In this rare photograph from 1934, Farnsworth (on the right behind the camera) shows the strain of keeping the demonstration television system operational while programing enough material to televise for the entire 10-day run of the exhibition.
EARLY TV STAR MICKEY MOUSE
The bright lights needed for television pictures were so intense that Farnsworth created a system for broadcasting films. A Mickey Mouse cartoon was the first. On the box, the inscription to his son reads, “Dear Skee, Hope you like it. It is one of the first films used over television (Daddy’s Television). Love from Mom & Dad – 1945”

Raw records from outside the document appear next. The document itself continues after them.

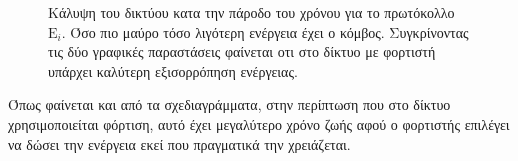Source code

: \begin{figure}[H]
  \centering
  \caption{Κάλυψη του δικτύου κατα την πάροδο του χρόνου για το πρωτόκολλο $\text{E}_{i}$. Όσο πιο μαύρο τόσο λιγότερη ενέργεια έχει ο κόμβος. Συγκρίνοντας τις δύο
γραφικές παραστάσεις φαίνεται οτι στο δίκτυο με φορτιστή υπάρχει καλύτερη εξισορρόπηση ενέργειας.}
  \label{fig:1exp_4_3}
\end{figure}

Όπως φαίνεται και από τα σχεδιαγράμματα, στην περίπτωση που στο δίκτυο χρησιμοποιείται φόρτιση, αυτό έχει μεγαλύτερο χρόνο ζωής αφού ο φορτιστής επιλέγει να δώσει
την ενέργεια εκεί που πραγματικά την χρειάζεται.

THE RIVAL & THE CORPORATE GIANT
Russian scientist and inventor Vladimir Zworykin moved to the U.S. in 1919 to work on television at Westinghouse. On December 29, 1923, he filed a patent called "Television Systems," but the project was dropped. In 1929, Zworykin invented an all-electronic camera tube called the Iconoscope. It didn’t produce a usable image like Farnsworth’s image dissector, but it still caught the attention of RCA Chairman David Sarnoff who recruited Zworykin to develop television for him.
David Sarnoff became the first media mogul in 1917 when he formed the Radio Corporation of America (RCA) to control all the patents involved in radio. He also had visions of developing television.Sarnoff introduced television to the public at the 1939 World’s Fair in 1939 and popularized it with his broadcast network, NBC.
THE IATRON TUBE
Farnsworth concentrated on research in his post-war government contracts, creating satellite cameras, 3-D industrial television and the iatron “memory tube” which is the basis of today’s computer flat screens.
THE FARNSWORTH TV SET
After World War II, Farnsworth’s patents started to expire. Anyone could use his technology without paying a royalty. Farnsworth’s tiny company couldn’t compete with RCA’s marketing power. Philo was driven to bankruptcy. He had a breakdown and moved to Maine to go fishing. Then he came up with an idea he thought was better than television. The television in this exhibit is one of the last sets manufactured at the Farnsworth factory in Indiana. In the clip below, Dr. Farnsworth's son, Kent, describes the details of a rare Farnsworth signature television.
I'VE GOT A SECRET
The clip below is Philo Farnsworth on the game show "I've Got A Secret" in 1957. It's the only time Philo was seen on commercial television and no one knew who he was. Especially interesting are his predictions about the future of television and nuclear fusion.
Below is the letter Philo received, along with a check, as his prize for stumping the panel and winning "I've Got A Secret." He was also awarded a carton of Winston cigarettes.
Philo Farnsworth’s last experiments aimed to create clean, safe, unlimited energy using the principles of the H-bomb. He felt his “Fusor” (pictured) could power cars, homes, and spaceships. Its applications included altering weather patterns to increase food production, killing viruses that cause cancer, and powering human settlements on Mars. His small-scale tests were successful, but poor health and insufficient funds doomed his development of “nucleonics.”
FIRST MAN ON THE MOON
When Neil Armstrong took his historic first step on the moon, Philo Farnsworth and his family watched live pictures on TV along with the rest of the world. But Philo wasn't just an observer. Months earlier, when NASA was searching for the perfect television camera to send into space, they decided to use Philo's original image dissector design. It was deemed most likely to endure the rigors of space travel. One of Philo's cameras was the first to televise the moon from the Earth back in 1935, and the first to send back pictures of the Earth from the moon over three decades later.
Throughout his lifetime, fame and fortune eluded Philo Farnsworth. After his death in 1971, his wife, Pem, devoted her life to setting the record straight starting with her autobiography, “Distant Vision.” She worked tirelessly to have a postage stamp and a posthumous Emmy award in his honor. The schoolchildren of Utah raised funds to have a statue erected in the U.S. Capitol in 1990.